_WHAT TO PRODUCE_. All lines holding the word "hechos" in the listing below need to be copied.

_SOURCE MATERIAL_.
*** Block opens ***

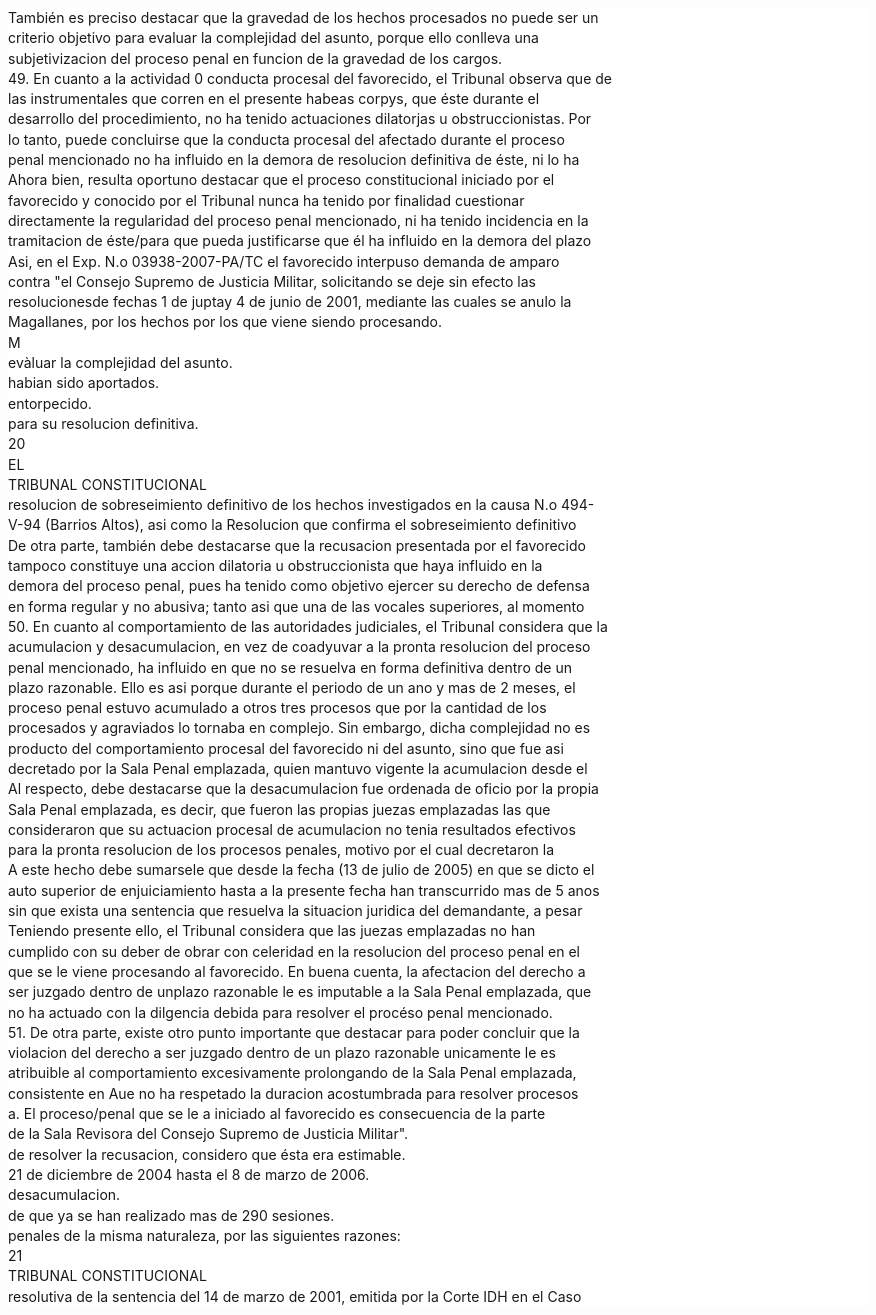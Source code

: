 También es preciso destacar que la gravedad de los hechos procesados no puede ser un  
criterio objetivo para evaluar la complejidad del asunto, porque ello conlleva una  
subjetivizacion del proceso penal en funcion de la gravedad de los cargos.  
49. En cuanto a la actividad 0 conducta procesal del favorecido, el Tribunal observa que de  
las instrumentales que corren en el presente habeas corpys, que éste durante el  
desarrollo del procedimiento, no ha tenido actuaciones dilatorjas u obstruccionistas. Por  
lo tanto, puede concluirse que la conducta procesal del afectado durante el proceso  
penal mencionado no ha influido en la demora de resolucion definitiva de éste, ni lo ha  
Ahora bien, resulta oportuno destacar que el proceso constitucional iniciado por el  
favorecido y conocido por el Tribunal nunca ha tenido por finalidad cuestionar  
directamente la regularidad del proceso penal mencionado, ni ha tenido incidencia en la  
tramitacion de éste/para que pueda justificarse que él ha influido en la demora del plazo  
Asi, en el Exp. N.o 03938-2007-PA/TC el favorecido interpuso demanda de amparo  
contra "el Consejo Supremo de Justicia Militar, solicitando se deje sin efecto las  
resolucionesde fechas 1 de juptay 4 de junio de 2001, mediante las cuales se anulo la  
Magallanes, por los hechos por los que viene siendo procesando.  
M  
evàluar la complejidad del asunto.  
habian sido aportados.  
entorpecido.  
para su resolucion definitiva.  
20  
EL  
TRIBUNAL CONSTITUCIONAL  
resolucion de sobreseimiento definitivo de los hechos investigados en la causa N.o 494-  
V-94 (Barrios Altos), asi como la Resolucion que confirma el sobreseimiento definitivo  
De otra parte, también debe destacarse que la recusacion presentada por el favorecido  
tampoco constituye una accion dilatoria u obstruccionista que haya influido en la  
demora del proceso penal, pues ha tenido como objetivo ejercer su derecho de defensa  
en forma regular y no abusiva; tanto asi que una de las vocales superiores, al momento  
50. En cuanto al comportamiento de las autoridades judiciales, el Tribunal considera que la  
acumulacion y desacumulacion, en vez de coadyuvar a la pronta resolucion del proceso  
penal mencionado, ha influido en que no se resuelva en forma definitiva dentro de un  
plazo razonable. Ello es asi porque durante el periodo de un ano y mas de 2 meses, el  
proceso penal estuvo acumulado a otros tres procesos que por la cantidad de los  
procesados y agraviados lo tornaba en complejo. Sin embargo, dicha complejidad no es  
producto del comportamiento procesal del favorecido ni del asunto, sino que fue asi  
decretado por la Sala Penal emplazada, quien mantuvo vigente la acumulacion desde el  
Al respecto, debe destacarse que la desacumulacion fue ordenada de oficio por la propia  
Sala Penal emplazada, es decir, que fueron las propias juezas emplazadas las que  
consideraron que su actuacion procesal de acumulacion no tenia resultados efectivos  
para la pronta resolucion de los procesos penales, motivo por el cual decretaron la  
A este hecho debe sumarsele que desde la fecha (13 de julio de 2005) en que se dicto el  
auto superior de enjuiciamiento hasta a la presente fecha han transcurrido mas de 5 anos  
sin que exista una sentencia que resuelva la situacion juridica del demandante, a pesar  
Teniendo presente ello, el Tribunal considera que las juezas emplazadas no han  
cumplido con su deber de obrar con celeridad en la resolucion del proceso penal en el  
que se le viene procesando al favorecido. En buena cuenta, la afectacion del derecho a  
ser juzgado dentro de unplazo razonable le es imputable a la Sala Penal emplazada, que  
no ha actuado con la dilgencia debida para resolver el procéso penal mencionado.  
51. De otra parte, existe otro punto importante que destacar para poder concluir que la  
violacion del derecho a ser juzgado dentro de un plazo razonable unicamente le es  
atribuible al comportamiento excesivamente prolongando de la Sala Penal emplazada,  
consistente en Aue no ha respetado la duracion acostumbrada para resolver procesos  
a. El proceso/penal que se le a iniciado al favorecido es consecuencia de la parte  
de la Sala Revisora del Consejo Supremo de Justicia Militar".  
de resolver la recusacion, considero que ésta era estimable.  
21 de diciembre de 2004 hasta el 8 de marzo de 2006.  
desacumulacion.  
de que ya se han realizado mas de 290 sesiones.  
penales de la misma naturaleza, por las siguientes razones:  
21  
TRIBUNAL CONSTITUCIONAL  
resolutiva de la sentencia del 14 de marzo de 2001, emitida por la Corte IDH en el Caso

*** Block closes ***

_SOLUTION FOR THIS PROBLEM_.
: También es preciso destacar que la gravedad de los hechos procesados no puede ser un  
Magallanes, por los hechos por los que viene siendo procesando.  
resolucion de sobreseimiento definitivo de los hechos investigados en la causa N.o 494-  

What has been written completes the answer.